_Task_
Return the stretch from the line with "- Progress to" through the line with "at full stretch." in the data below, character for character, skipping all pictures.

_Data items_
=-=-=-=-=

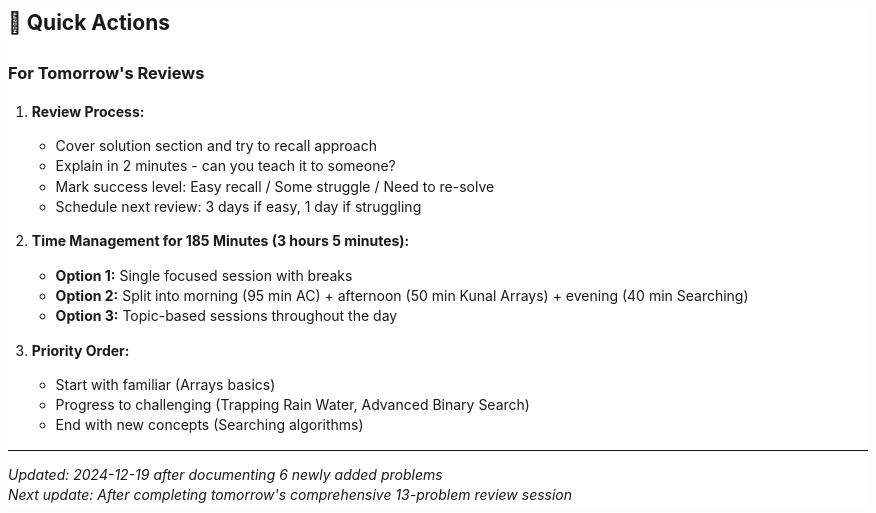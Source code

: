 
## 📝 Quick Actions

### For Tomorrow's Reviews
1. **Review Process:**
   - Cover solution section and try to recall approach
   - Explain in 2 minutes - can you teach it to someone?
   - Mark success level: Easy recall / Some struggle / Need to re-solve
   - Schedule next review: 3 days if easy, 1 day if struggling

2. **Time Management for 185 Minutes (3 hours 5 minutes):**
   - **Option 1:** Single focused session with breaks
   - **Option 2:** Split into morning (95 min AC) + afternoon (50 min Kunal Arrays) + evening (40 min Searching)
   - **Option 3:** Topic-based sessions throughout the day

3. **Priority Order:** 
   - Start with familiar (Arrays basics)
   - Progress to challenging (Trapping Rain Water, Advanced Binary Search)
   - End with new concepts (Searching algorithms)

---

*Updated: 2024-12-19 after documenting 6 newly added problems*  
*Next update: After completing tomorrow's comprehensive 13-problem review session* 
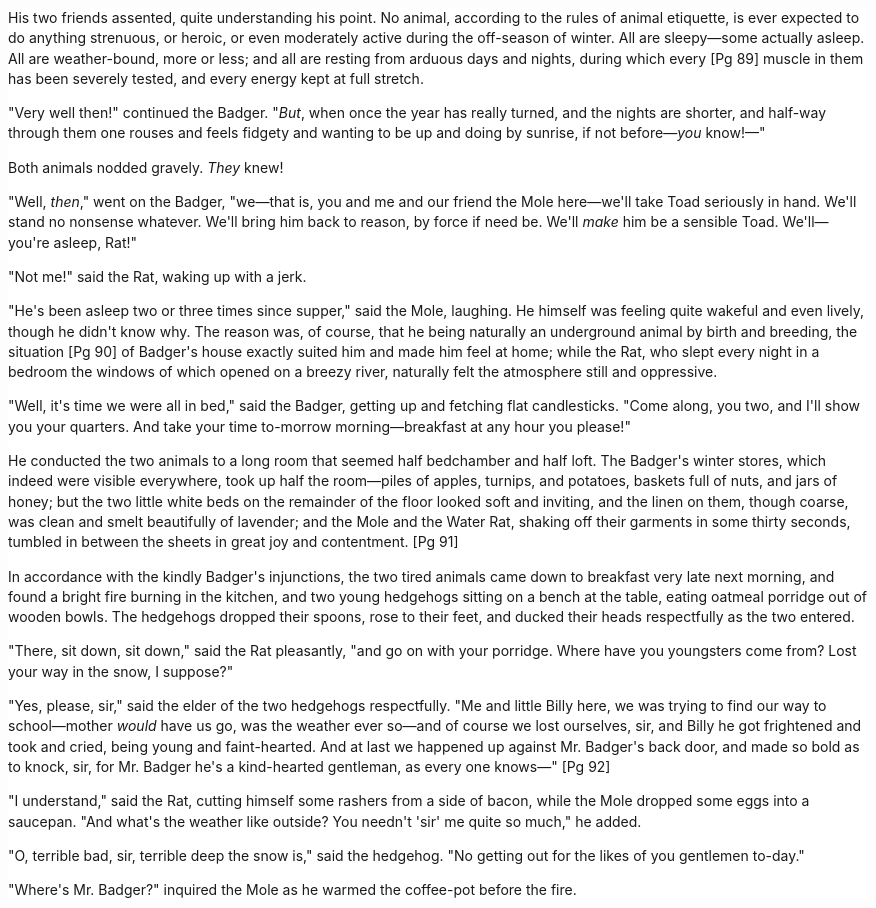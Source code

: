 His two friends assented, quite understanding his point. No animal, according to the rules of animal etiquette, is ever expected to do anything strenuous, or heroic, or even moderately active during the off-season of winter. All are sleepy—some actually asleep. All are weather-bound, more or less; and all are resting from arduous days and nights, during which every \[Pg 89\] muscle in them has been severely tested, and every energy kept at full stretch.

"Very well then!" continued the Badger. "_But_, when once the year has really turned, and the nights are shorter, and half-way through them one rouses and feels fidgety and wanting to be up and doing by sunrise, if not before—_you_ know!—"

Both animals nodded gravely. _They_ knew!

"Well, _then_," went on the Badger, "we—that is, you and me and our friend the Mole here—we'll take Toad seriously in hand. We'll stand no nonsense whatever. We'll bring him back to reason, by force if need be. We'll _make_ him be a sensible Toad. We'll—you're asleep, Rat!"

"Not me!" said the Rat, waking up with a jerk.

"He's been asleep two or three times since supper," said the Mole, laughing. He himself was feeling quite wakeful and even lively, though he didn't know why. The reason was, of course, that he being naturally an underground animal by birth and breeding, the situation \[Pg 90\] of Badger's house exactly suited him and made him feel at home; while the Rat, who slept every night in a bedroom the windows of which opened on a breezy river, naturally felt the atmosphere still and oppressive.

"Well, it's time we were all in bed," said the Badger, getting up and fetching flat candlesticks. "Come along, you two, and I'll show you your quarters. And take your time to-morrow morning—breakfast at any hour you please!"

He conducted the two animals to a long room that seemed half bedchamber and half loft. The Badger's winter stores, which indeed were visible everywhere, took up half the room—piles of apples, turnips, and potatoes, baskets full of nuts, and jars of honey; but the two little white beds on the remainder of the floor looked soft and inviting, and the linen on them, though coarse, was clean and smelt beautifully of lavender; and the Mole and the Water Rat, shaking off their garments in some thirty seconds, tumbled in between the sheets in great joy and contentment. \[Pg 91\]

In accordance with the kindly Badger's injunctions, the two tired animals came down to breakfast very late next morning, and found a bright fire burning in the kitchen, and two young hedgehogs sitting on a bench at the table, eating oatmeal porridge out of wooden bowls. The hedgehogs dropped their spoons, rose to their feet, and ducked their heads respectfully as the two entered.

"There, sit down, sit down," said the Rat pleasantly, "and go on with your porridge. Where have you youngsters come from? Lost your way in the snow, I suppose?"

"Yes, please, sir," said the elder of the two hedgehogs respectfully. "Me and little Billy here, we was trying to find our way to school—mother _would_ have us go, was the weather ever so—and of course we lost ourselves, sir, and Billy he got frightened and took and cried, being young and faint-hearted. And at last we happened up against Mr. Badger's back door, and made so bold as to knock, sir, for Mr. Badger he's a kind-hearted gentleman, as every one knows—" \[Pg 92\]

"I understand," said the Rat, cutting himself some rashers from a side of bacon, while the Mole dropped some eggs into a saucepan. "And what's the weather like outside? You needn't 'sir' me quite so much," he added.

"O, terrible bad, sir, terrible deep the snow is," said the hedgehog. "No getting out for the likes of you gentlemen to-day."

"Where's Mr. Badger?" inquired the Mole as he warmed the coffee-pot before the fire.
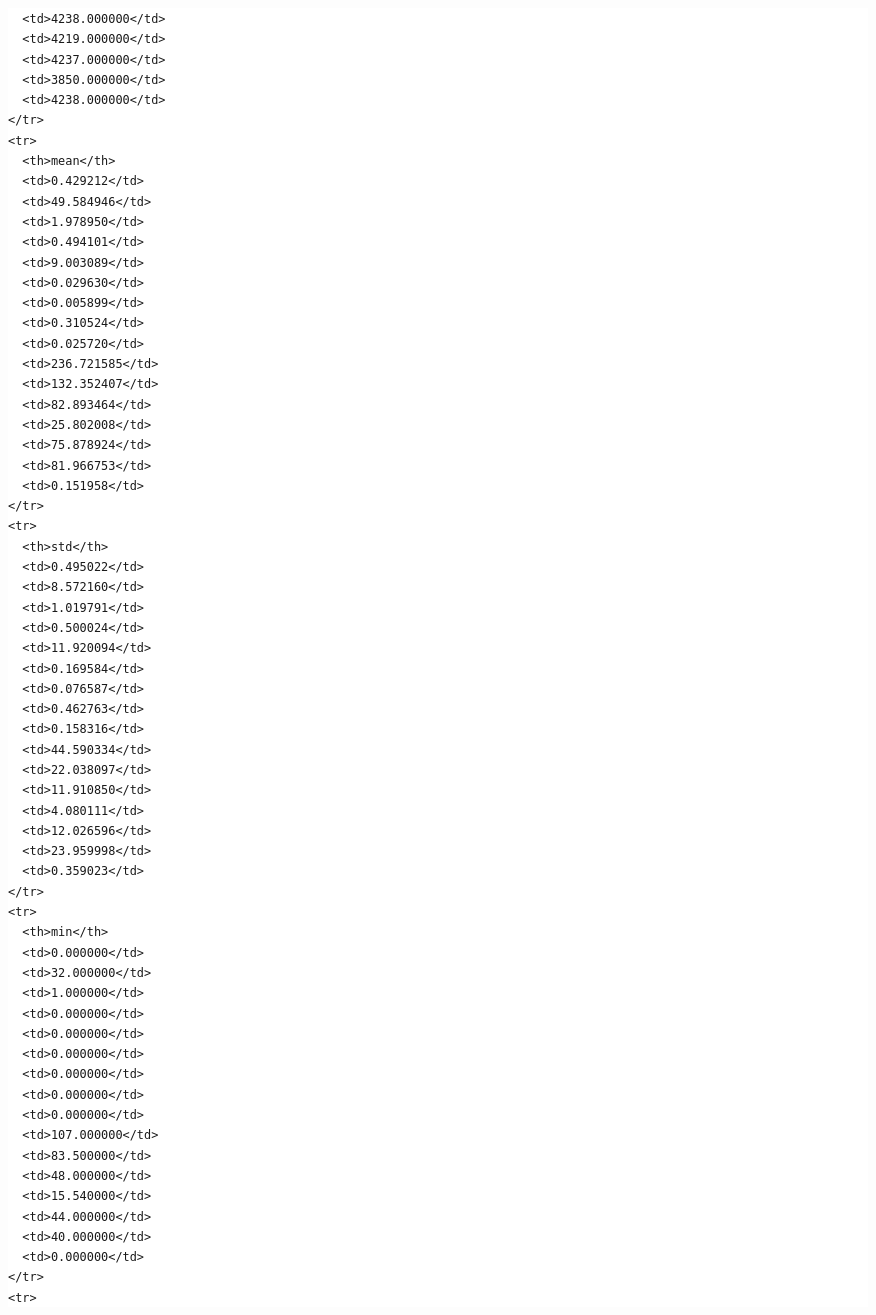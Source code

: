       <td>4238.000000</td>
      <td>4219.000000</td>
      <td>4237.000000</td>
      <td>3850.000000</td>
      <td>4238.000000</td>
    </tr>
    <tr>
      <th>mean</th>
      <td>0.429212</td>
      <td>49.584946</td>
      <td>1.978950</td>
      <td>0.494101</td>
      <td>9.003089</td>
      <td>0.029630</td>
      <td>0.005899</td>
      <td>0.310524</td>
      <td>0.025720</td>
      <td>236.721585</td>
      <td>132.352407</td>
      <td>82.893464</td>
      <td>25.802008</td>
      <td>75.878924</td>
      <td>81.966753</td>
      <td>0.151958</td>
    </tr>
    <tr>
      <th>std</th>
      <td>0.495022</td>
      <td>8.572160</td>
      <td>1.019791</td>
      <td>0.500024</td>
      <td>11.920094</td>
      <td>0.169584</td>
      <td>0.076587</td>
      <td>0.462763</td>
      <td>0.158316</td>
      <td>44.590334</td>
      <td>22.038097</td>
      <td>11.910850</td>
      <td>4.080111</td>
      <td>12.026596</td>
      <td>23.959998</td>
      <td>0.359023</td>
    </tr>
    <tr>
      <th>min</th>
      <td>0.000000</td>
      <td>32.000000</td>
      <td>1.000000</td>
      <td>0.000000</td>
      <td>0.000000</td>
      <td>0.000000</td>
      <td>0.000000</td>
      <td>0.000000</td>
      <td>0.000000</td>
      <td>107.000000</td>
      <td>83.500000</td>
      <td>48.000000</td>
      <td>15.540000</td>
      <td>44.000000</td>
      <td>40.000000</td>
      <td>0.000000</td>
    </tr>
    <tr>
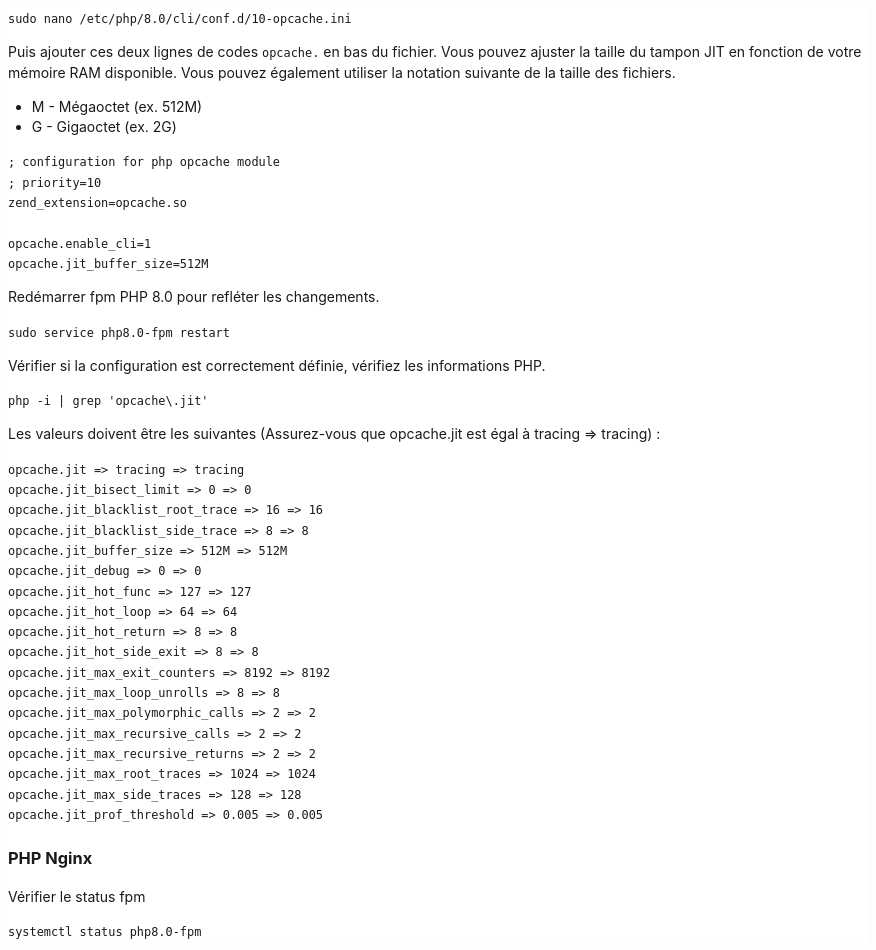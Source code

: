     sudo nano /etc/php/8.0/cli/conf.d/10-opcache.ini

Puis ajouter ces deux lignes de codes `opcache.` en bas du fichier. Vous pouvez ajuster la taille du tampon JIT en fonction de votre mémoire RAM disponible. Vous pouvez également utiliser la notation suivante de la taille des fichiers.

*    M - Mégaoctet (ex. 512M)
*    G - Gigaoctet (ex. 2G)

```
; configuration for php opcache module
; priority=10
zend_extension=opcache.so

opcache.enable_cli=1
opcache.jit_buffer_size=512M
```

Redémarrer fpm PHP 8.0 pour refléter les changements.

    sudo service php8.0-fpm restart

Vérifier si la configuration est correctement définie, vérifiez les informations PHP.

    php -i | grep 'opcache\.jit'

Les valeurs doivent être les suivantes (Assurez-vous que opcache.jit est égal à tracing => tracing) :

```
opcache.jit => tracing => tracing
opcache.jit_bisect_limit => 0 => 0
opcache.jit_blacklist_root_trace => 16 => 16
opcache.jit_blacklist_side_trace => 8 => 8
opcache.jit_buffer_size => 512M => 512M
opcache.jit_debug => 0 => 0
opcache.jit_hot_func => 127 => 127
opcache.jit_hot_loop => 64 => 64
opcache.jit_hot_return => 8 => 8
opcache.jit_hot_side_exit => 8 => 8
opcache.jit_max_exit_counters => 8192 => 8192
opcache.jit_max_loop_unrolls => 8 => 8
opcache.jit_max_polymorphic_calls => 2 => 2
opcache.jit_max_recursive_calls => 2 => 2
opcache.jit_max_recursive_returns => 2 => 2
opcache.jit_max_root_traces => 1024 => 1024
opcache.jit_max_side_traces => 128 => 128
opcache.jit_prof_threshold => 0.005 => 0.005

```

### PHP Nginx

Vérifier le status fpm

    systemctl status php8.0-fpm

=-=-=-=-=

_Answer below_
   - Progress to challenging (Trapping Rain Water, Advanced Binary Search)
   - End with new concepts (Searching algorithms)

---

*Updated: 2024-12-19 after documenting 6 newly added problems*  
*Next update: After completing tomorrow's comprehensive 13-problem review session* 
Source code

: His two friends assented, quite understanding his point. No animal, according to the rules of animal etiquette, is ever expected to do anything strenuous, or heroic, or even moderately active during the off-season of winter. All are sleepy—some actually asleep. All are weather-bound, more or less; and all are resting from arduous days and nights, during which every \[Pg 89\] muscle in them has been severely tested, and every energy kept at full stretch.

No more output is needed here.